Prep 1 hr
Cook 1 hr
This recipe was given to me by a dear friend, Rashida, but, being a picky eater, I revised the recipe a little. The original called for the chicken to be served in whole pieces with the sauce over rice. I have to admit that it's appearance didn't appeal to me, even though the taste was wonderful. I like to take the chicken, shred it, strain the sauce and thicken it, then add back together and serve over rice. It's really versatile, you can use a whole chicken, cut up, or all thighs if you choose. It's so good...even better rewarmed the next day!
- 4 chicken breasts
- 118.29 ml rice vinegar
- 118.29 ml soy sauce
- 73.94 ml brown sugar
- 12 peppercorns
- 382.71 g can coconut milk
- 29.58 ml cornstarch
- 59.16 ml water
- 1182.95 ml cooked long-grain rice
- Mix together the rice vinegar, soy sauce, brown sugar and peppercorns.
- Add the chicken breasts (they can be boneless or bone-in).

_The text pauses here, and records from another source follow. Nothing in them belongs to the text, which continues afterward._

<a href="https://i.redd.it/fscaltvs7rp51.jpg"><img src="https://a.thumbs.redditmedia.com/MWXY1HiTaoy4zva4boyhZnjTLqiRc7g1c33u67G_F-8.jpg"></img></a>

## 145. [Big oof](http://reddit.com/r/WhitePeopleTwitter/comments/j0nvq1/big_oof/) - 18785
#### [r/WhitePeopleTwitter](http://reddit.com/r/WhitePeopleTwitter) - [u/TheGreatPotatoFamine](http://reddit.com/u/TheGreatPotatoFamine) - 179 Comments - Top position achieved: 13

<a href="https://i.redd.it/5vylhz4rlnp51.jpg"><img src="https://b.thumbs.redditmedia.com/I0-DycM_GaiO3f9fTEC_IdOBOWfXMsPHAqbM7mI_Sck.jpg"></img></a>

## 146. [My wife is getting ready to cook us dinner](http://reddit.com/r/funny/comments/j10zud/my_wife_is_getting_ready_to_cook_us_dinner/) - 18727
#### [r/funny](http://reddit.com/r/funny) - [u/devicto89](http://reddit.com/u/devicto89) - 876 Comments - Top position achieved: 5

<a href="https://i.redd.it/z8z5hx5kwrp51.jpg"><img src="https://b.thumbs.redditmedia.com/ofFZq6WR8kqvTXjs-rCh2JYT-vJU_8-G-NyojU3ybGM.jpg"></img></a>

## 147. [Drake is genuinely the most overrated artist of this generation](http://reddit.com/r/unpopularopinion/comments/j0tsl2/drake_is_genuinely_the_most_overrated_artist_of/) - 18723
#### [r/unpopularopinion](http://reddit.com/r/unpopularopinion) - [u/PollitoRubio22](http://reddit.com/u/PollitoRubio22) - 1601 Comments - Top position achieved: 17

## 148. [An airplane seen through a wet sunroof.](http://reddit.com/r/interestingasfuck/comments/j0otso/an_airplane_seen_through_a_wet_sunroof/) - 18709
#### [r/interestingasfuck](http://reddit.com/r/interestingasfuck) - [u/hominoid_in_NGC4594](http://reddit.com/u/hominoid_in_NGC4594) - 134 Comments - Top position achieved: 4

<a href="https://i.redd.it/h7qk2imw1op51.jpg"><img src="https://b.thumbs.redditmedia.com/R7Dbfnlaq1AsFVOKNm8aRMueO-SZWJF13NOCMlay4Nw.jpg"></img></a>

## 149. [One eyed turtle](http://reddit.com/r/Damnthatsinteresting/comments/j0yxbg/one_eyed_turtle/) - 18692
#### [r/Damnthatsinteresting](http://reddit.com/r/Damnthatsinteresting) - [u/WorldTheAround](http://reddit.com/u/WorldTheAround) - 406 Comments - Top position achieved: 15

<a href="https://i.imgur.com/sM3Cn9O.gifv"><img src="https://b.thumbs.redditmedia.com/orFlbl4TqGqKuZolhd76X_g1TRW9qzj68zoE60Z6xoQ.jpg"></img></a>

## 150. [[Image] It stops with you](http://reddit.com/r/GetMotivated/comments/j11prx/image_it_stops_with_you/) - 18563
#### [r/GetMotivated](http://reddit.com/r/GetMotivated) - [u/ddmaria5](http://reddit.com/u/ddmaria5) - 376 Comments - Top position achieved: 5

- Place in the refrigerator to marinate for at least one hour.
- Transfer to a large pot with a lid and cook over low to medium heat for 30 minutes.
- Add the coconut milk and continue to cook for another 15 minutes.
- Remove chicken and let cool until you can pick it off the bone and shred it.
- Strain the sauce.
- Mix the corn starch and water together until there are no lumps.
- Add to the sauce and bring to a simmer for 10 minutes.
- Add in the shredded chicken, heat and serve over rice.